From Management*

*Not really from management, but masquerading as management — it’s a broadcast phishing attempt that made it through the mail filters at work:

All,

You’re satisfaction as an employee of our company is of vital importance to us. This is why we have created a quick, ten question survye to better assess whether we are meeting the needs of our employees; now is a great time to address questions or concerns and improve your employee experience moving forward.

Please take a few minutes to complete this survey. All participants will be considered for a gift card giveaway.

The survey can be found here: [Link Redacted]

Thank you,

Management

It’s a trap!

Well, you signed it as Management — and, though I intentionally redacted the link itself, the link did have the name “management” included.

But even more obvious to me are the numerous tells:

  • you’ve used the contraction for ‘you are’ rather than the possessive form.
  • you’ve misspelled ‘survey’.
  • perhaps subtle, it’s strange that you’ve used a contraction (while incorrect) but that you’ve not used contractions elsewhere.
  • you haven’t actually identified who “we” are or whom management is managing.
  • the message headers (redacted, because I don’t feel like sifting through the data) don’t include any reference to our domain other than the recipient.

These are a few of the things that were obvious to me, but would no doubt have (did?) tricked CowOrkers into clicking through.

What I’m a bit disappointed by is that our organization no longer has the Notify or Report option in Outlook. It was a feature that was integrated into MS Outlook to notify the internal security team of threats detected. I guess it was short-lived.

I wonder whether they don’t care, that they were getting inundated by the barrage of mistaken (or legitimate) messages, or if the option had been mistakenly removed from Outlook.

But, there you go — the more you know.

Time-observing…

One of the things that I still struggle with is the dependence, here, upon an exact and incredibly flawed method of accounting for dates. They insist that dates must be written in an mm/dd/yy fashion.

This is, for an old-school computer geek, somewhat challenging. Let’s say that we need to account for the third of February, 2004 (yes, past; follow along).

According to that standard, it would be written as

2/3/4

Why? Because if the mask was MM/DD/YY, then it would be

02/03/04

In the military, we had a slightly different written date style:

DDMonYY

Where that same day referenced above would be written as

03FEB04

God help you if you’re accustomed to a Day, Month, Year order. In any case, there would need to be a customary or even tribal knowledge of how dates are used and referred to.

When I wrote code and scripts for automation, I always ordered in Year-Month-Day because it was easier to quickly sort and scan through the lists.

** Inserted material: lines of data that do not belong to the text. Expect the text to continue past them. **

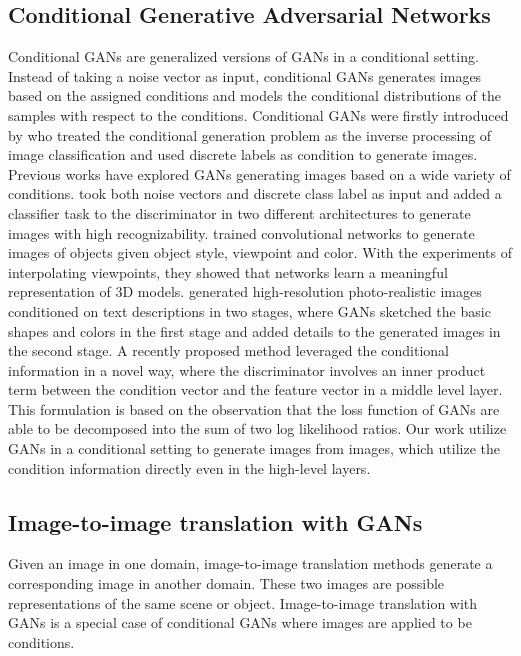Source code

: \subsection{Conditional Generative Adversarial Networks}
Conditional GANs are generalized versions of GANs in a conditional setting. Instead of taking a noise vector as input, conditional GANs generates images based on the assigned conditions and models the conditional distributions of the samples with respect to the conditions. 
Conditional GANs were firstly introduced by \cite{cGANs} who treated the conditional generation problem as the inverse processing of image classification and used discrete labels as condition to generate images. Previous works have explored GANs generating images based on a wide variety of conditions.
\cite{InfoGANs, ACGANs} took both noise vectors and discrete class label as input and added a classifier task to the discriminator in two different architectures to generate images with high recognizability.   
%
\cite{3DGANs} trained convolutional networks to generate images of objects given object style, viewpoint and color. With the experiments of interpolating viewpoints, they showed that networks learn a meaningful representation of 3D models. 
%
\cite{StackGANs, StackGANs++} generated high-resolution photo-realistic images conditioned on text descriptions in two stages, where GANs sketched the basic shapes and colors in the first stage and added details to the generated images in the second stage.  
%
A recently proposed method\cite{cGAN-projection} leveraged the conditional information in a novel way, where the discriminator involves an inner product term between the condition vector and the feature vector in a middle level layer. This formulation is based on the observation that the loss function of GANs are able to be decomposed into the sum of two log likelihood ratios.
%
Our work utilize GANs in a conditional setting to generate images from images, which utilize the condition information directly even in the high-level layers.
%
%
\subsection{Image-to-image translation with GANs}
Given an image in one domain, image-to-image translation methods generate a corresponding image in another domain. These two images are possible representations of the same scene or object. Image-to-image translation with GANs is a special case of conditional GANs where images are applied to be conditions. 
%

Thank The Maker that the 2000’s — or, the naughties — are far into our pasts.

Words Mean Things, a correction

A few months ago, I did a brief rant about a mechanic/fabrication test question that used angle in reference to a distance.

Diameters.

At issue was the size of an angle in reference and relation to a diameter — a diameter that would be on the order of a few fractions of an inch to a few inches. A bend radius of a wire or wire bundle.

It has now occurred to me that, yes, you most absolutely can use an angle to measure a radius.

We use the concept of angular diameter in calculating long-range distances of several hundred meters. Rather, in that regard, we use the (forced) perspective and a few simple trigonometric functions (sine, cosine, tangent) to measure a distance to a target.

We often use angular diameter in astronomy to determine the distance to a star or to a galaxy.

I will stand, therefore, partially corrected.

I still think it’s abnormal to refer to the angle of a radius.

How Much Time?

I had a conversation some years ago about the use of RSA keys for SSH/SFTP access. Something about how someone wanted a shorter key rather than a longer one. I think with the entirely contrived example we presented the averages were like 4wks for their short key vs about 32 trillion years for the one we recommended.

And that was with one computer trying 1000 times per second.